## Brief
Look at the entries below and restate word for word the lines from the first through the one that has "- ✅ Ready for production deployment".

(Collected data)
++++++++++++++++++++

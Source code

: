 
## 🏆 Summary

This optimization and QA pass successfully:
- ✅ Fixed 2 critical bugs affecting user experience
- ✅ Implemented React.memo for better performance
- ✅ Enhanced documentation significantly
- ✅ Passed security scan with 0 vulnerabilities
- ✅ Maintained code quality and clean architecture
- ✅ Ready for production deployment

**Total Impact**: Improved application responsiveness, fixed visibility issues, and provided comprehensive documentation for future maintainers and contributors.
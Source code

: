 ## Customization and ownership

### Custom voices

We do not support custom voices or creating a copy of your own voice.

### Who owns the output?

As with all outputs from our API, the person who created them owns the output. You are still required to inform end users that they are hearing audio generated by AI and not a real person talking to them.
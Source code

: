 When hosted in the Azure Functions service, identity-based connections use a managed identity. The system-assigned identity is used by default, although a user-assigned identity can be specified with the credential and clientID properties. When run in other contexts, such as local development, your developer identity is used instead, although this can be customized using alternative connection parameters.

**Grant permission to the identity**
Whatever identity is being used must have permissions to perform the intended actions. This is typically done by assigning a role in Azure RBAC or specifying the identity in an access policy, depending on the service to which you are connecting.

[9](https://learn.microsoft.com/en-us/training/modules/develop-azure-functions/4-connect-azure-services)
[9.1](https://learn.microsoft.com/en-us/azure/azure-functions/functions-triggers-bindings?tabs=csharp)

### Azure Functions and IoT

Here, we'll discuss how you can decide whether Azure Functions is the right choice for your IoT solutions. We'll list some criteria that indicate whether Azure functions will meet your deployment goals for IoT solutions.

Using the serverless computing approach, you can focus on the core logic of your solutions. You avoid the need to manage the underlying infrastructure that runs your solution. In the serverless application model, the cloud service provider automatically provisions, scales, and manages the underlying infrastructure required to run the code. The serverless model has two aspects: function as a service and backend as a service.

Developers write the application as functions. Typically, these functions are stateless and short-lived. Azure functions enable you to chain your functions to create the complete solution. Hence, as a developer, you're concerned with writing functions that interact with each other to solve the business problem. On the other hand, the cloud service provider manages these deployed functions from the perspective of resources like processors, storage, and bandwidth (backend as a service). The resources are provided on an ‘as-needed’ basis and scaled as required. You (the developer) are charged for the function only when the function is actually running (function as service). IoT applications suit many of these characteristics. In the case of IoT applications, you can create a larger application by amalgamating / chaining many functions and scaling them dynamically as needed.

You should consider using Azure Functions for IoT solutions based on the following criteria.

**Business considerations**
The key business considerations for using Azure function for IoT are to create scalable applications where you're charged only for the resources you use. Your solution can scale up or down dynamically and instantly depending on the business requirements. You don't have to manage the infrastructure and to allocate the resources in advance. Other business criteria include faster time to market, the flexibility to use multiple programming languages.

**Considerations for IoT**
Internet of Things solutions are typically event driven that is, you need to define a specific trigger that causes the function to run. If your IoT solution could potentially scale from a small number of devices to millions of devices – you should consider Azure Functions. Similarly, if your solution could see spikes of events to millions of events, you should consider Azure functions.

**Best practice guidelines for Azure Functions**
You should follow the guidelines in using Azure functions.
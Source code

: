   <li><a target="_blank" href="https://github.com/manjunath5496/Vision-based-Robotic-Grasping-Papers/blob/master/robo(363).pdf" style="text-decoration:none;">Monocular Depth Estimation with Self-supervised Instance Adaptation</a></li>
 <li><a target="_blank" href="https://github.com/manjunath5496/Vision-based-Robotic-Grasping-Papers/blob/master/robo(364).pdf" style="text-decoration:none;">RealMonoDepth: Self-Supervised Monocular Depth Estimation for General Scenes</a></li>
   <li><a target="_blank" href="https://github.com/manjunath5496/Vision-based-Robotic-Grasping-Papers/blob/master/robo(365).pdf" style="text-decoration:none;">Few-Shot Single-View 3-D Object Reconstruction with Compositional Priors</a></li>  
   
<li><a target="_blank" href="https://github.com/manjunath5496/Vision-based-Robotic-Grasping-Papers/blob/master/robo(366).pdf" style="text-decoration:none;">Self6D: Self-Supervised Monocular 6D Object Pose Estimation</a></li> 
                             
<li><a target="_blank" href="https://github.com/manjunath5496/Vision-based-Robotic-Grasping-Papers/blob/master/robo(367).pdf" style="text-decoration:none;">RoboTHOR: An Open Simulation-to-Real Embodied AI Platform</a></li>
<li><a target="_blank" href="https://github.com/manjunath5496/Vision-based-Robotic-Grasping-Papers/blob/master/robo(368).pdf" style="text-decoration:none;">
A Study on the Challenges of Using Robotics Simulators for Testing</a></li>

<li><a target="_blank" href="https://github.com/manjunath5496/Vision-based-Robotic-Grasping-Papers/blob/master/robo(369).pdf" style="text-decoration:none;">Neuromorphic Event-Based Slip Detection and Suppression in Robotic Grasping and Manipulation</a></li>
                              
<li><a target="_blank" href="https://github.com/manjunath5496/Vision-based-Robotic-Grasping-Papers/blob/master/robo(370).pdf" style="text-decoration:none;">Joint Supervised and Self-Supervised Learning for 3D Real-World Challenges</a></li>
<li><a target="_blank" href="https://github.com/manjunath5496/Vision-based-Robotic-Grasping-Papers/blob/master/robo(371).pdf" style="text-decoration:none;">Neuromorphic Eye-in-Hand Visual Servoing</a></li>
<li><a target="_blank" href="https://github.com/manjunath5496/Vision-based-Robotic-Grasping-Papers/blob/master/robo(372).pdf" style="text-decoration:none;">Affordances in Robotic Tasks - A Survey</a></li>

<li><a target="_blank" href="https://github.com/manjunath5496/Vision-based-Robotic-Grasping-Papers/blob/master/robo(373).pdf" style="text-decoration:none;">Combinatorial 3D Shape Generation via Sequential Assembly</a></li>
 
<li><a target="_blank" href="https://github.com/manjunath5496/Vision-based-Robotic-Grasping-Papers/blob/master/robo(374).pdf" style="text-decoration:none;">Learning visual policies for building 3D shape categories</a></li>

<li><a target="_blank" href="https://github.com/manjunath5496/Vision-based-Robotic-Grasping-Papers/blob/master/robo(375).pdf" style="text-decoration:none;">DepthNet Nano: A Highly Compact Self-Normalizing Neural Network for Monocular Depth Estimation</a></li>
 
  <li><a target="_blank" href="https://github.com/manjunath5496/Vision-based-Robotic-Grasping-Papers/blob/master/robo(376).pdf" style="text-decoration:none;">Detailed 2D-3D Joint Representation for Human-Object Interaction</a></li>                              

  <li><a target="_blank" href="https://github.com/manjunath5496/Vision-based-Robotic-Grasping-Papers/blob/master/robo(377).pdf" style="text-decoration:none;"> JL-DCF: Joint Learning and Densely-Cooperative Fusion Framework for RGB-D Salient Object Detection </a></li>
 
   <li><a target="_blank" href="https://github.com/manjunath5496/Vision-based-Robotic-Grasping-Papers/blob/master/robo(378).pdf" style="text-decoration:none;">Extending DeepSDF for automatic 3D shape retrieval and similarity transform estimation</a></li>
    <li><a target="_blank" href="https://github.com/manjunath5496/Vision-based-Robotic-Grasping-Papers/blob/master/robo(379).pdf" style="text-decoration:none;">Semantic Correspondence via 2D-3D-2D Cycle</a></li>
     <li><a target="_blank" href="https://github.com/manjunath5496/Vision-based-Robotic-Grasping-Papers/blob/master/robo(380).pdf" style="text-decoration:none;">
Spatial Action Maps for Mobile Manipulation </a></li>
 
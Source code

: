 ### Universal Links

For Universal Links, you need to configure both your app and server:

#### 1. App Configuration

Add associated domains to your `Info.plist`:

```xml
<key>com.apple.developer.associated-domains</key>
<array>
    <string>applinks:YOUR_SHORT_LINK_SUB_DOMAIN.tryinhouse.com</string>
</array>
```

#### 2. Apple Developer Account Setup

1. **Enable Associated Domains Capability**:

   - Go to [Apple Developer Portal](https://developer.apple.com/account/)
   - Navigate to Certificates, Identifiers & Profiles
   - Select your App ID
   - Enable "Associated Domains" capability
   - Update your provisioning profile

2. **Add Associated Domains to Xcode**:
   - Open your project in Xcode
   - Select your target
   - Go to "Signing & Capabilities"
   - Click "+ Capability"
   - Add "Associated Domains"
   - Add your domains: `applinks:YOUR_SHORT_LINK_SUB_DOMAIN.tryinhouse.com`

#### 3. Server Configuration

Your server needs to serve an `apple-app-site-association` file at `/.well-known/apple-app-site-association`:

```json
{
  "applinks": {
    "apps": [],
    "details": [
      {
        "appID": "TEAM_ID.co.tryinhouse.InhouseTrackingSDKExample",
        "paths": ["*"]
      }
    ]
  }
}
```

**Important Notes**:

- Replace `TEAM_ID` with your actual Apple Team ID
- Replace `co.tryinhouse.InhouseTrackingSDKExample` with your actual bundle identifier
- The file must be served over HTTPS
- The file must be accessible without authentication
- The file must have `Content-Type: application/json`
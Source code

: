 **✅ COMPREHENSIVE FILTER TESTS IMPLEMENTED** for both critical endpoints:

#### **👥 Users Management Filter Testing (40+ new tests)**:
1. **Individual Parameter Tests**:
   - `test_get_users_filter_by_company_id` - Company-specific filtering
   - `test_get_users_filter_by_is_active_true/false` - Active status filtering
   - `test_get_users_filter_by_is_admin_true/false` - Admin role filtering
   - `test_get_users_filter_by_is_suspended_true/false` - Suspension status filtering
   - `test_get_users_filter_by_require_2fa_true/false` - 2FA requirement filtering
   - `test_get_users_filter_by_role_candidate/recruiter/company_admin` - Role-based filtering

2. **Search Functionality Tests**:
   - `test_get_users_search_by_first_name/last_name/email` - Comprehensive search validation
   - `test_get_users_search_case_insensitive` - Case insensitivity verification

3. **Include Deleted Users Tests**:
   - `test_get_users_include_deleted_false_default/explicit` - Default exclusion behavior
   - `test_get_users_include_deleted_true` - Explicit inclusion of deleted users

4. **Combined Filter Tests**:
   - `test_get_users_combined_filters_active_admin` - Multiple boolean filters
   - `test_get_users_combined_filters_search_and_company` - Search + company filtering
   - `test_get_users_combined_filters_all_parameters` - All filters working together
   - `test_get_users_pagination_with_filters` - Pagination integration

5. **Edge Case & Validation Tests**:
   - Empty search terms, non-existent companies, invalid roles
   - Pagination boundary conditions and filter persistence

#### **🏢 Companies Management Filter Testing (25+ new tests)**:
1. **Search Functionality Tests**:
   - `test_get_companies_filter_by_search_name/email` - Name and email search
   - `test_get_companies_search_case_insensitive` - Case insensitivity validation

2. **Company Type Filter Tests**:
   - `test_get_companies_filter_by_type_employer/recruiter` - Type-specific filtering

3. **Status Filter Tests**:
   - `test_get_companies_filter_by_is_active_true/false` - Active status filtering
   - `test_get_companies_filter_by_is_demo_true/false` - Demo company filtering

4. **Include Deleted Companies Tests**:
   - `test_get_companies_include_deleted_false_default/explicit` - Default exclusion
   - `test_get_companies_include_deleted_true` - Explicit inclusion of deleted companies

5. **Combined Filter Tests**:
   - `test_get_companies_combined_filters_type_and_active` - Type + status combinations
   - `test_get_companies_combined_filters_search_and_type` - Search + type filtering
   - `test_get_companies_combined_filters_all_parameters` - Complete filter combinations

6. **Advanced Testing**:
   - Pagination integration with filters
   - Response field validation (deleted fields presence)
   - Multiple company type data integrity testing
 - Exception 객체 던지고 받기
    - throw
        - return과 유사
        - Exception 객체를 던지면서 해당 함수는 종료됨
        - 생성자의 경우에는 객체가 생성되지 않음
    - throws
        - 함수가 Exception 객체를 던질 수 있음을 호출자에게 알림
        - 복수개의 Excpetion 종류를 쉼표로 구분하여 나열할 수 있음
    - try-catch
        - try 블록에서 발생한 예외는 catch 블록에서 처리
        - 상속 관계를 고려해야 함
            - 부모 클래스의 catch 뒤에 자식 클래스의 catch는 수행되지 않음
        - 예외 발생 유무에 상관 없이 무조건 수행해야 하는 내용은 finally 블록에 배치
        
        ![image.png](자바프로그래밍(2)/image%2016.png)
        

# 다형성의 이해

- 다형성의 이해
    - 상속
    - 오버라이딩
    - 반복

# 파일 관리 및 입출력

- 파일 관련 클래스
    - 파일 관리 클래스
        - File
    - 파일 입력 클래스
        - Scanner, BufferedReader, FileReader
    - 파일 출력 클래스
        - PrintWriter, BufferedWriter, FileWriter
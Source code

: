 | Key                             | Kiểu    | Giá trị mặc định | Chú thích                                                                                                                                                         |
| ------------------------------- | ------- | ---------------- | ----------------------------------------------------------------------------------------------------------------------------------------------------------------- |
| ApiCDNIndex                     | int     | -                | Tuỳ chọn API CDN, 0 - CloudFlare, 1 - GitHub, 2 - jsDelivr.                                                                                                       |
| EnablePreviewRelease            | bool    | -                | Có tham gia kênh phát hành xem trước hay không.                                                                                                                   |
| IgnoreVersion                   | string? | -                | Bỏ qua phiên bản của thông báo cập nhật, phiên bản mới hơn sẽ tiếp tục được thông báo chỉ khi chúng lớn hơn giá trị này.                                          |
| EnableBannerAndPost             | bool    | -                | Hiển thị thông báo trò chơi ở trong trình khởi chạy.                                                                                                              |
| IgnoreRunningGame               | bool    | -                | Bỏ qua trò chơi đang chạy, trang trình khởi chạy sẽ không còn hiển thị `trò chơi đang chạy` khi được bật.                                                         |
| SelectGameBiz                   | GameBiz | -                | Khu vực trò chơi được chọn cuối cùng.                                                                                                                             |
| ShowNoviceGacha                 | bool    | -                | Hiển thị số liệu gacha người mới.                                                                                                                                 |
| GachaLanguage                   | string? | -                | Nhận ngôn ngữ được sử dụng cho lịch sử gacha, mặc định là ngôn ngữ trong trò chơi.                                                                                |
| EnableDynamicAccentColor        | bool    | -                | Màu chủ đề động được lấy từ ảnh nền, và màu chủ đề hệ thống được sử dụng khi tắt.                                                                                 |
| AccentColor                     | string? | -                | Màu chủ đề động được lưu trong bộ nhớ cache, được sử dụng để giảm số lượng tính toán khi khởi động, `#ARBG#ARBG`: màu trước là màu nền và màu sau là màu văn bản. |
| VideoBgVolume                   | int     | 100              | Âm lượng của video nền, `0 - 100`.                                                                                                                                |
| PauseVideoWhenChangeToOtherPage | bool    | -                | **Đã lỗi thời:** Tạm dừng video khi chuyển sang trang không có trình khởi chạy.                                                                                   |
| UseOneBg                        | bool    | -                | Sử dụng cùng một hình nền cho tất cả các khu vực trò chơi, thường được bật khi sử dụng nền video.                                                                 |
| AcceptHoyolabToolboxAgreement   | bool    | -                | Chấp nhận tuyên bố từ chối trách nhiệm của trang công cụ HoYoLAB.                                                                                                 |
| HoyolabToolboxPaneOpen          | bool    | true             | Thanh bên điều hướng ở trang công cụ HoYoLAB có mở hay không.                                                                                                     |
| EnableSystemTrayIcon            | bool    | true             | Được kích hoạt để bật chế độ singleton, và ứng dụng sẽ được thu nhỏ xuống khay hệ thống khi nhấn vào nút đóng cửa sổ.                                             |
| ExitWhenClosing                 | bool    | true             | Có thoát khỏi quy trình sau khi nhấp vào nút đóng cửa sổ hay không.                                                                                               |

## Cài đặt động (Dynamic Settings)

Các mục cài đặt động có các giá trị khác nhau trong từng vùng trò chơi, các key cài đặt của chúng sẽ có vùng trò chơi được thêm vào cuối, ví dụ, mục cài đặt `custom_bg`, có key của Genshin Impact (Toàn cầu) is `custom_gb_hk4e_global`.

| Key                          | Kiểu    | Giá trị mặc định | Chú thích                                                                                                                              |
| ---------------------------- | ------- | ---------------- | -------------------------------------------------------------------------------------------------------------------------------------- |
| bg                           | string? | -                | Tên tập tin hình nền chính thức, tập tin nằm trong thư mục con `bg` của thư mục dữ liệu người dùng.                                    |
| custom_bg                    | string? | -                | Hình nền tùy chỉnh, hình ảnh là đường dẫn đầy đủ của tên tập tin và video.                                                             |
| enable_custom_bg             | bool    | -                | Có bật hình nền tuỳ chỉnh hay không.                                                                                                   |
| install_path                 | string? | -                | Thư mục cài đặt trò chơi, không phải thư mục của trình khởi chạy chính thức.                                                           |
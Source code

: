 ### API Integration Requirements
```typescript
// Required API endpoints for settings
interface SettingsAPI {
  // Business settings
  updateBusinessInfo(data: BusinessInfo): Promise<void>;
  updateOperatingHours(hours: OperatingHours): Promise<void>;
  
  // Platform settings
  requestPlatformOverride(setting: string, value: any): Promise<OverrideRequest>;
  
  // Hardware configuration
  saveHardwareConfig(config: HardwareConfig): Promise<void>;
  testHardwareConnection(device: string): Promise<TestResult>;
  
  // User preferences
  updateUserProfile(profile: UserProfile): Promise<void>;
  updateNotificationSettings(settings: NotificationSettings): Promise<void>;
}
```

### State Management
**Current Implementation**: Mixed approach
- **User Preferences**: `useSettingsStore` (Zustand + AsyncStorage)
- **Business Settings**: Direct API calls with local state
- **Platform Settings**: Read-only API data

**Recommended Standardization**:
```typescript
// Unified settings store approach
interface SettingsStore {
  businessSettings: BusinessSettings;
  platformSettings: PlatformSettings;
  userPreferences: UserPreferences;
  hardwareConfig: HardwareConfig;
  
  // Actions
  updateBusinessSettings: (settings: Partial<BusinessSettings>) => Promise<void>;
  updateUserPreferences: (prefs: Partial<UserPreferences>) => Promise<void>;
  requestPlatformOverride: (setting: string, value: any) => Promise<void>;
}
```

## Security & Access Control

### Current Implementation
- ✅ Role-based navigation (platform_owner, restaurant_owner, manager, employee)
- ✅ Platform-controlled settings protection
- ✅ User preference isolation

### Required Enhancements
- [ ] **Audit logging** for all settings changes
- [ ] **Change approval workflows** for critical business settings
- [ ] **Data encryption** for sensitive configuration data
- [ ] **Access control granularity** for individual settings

++++++++++++++++++++

## Written reply
Source code

: 
## 🏆 Summary

This optimization and QA pass successfully:
- ✅ Fixed 2 critical bugs affecting user experience
- ✅ Implemented React.memo for better performance
- ✅ Enhanced documentation significantly
- ✅ Passed security scan with 0 vulnerabilities
- ✅ Maintained code quality and clean architecture
- ✅ Ready for production deployment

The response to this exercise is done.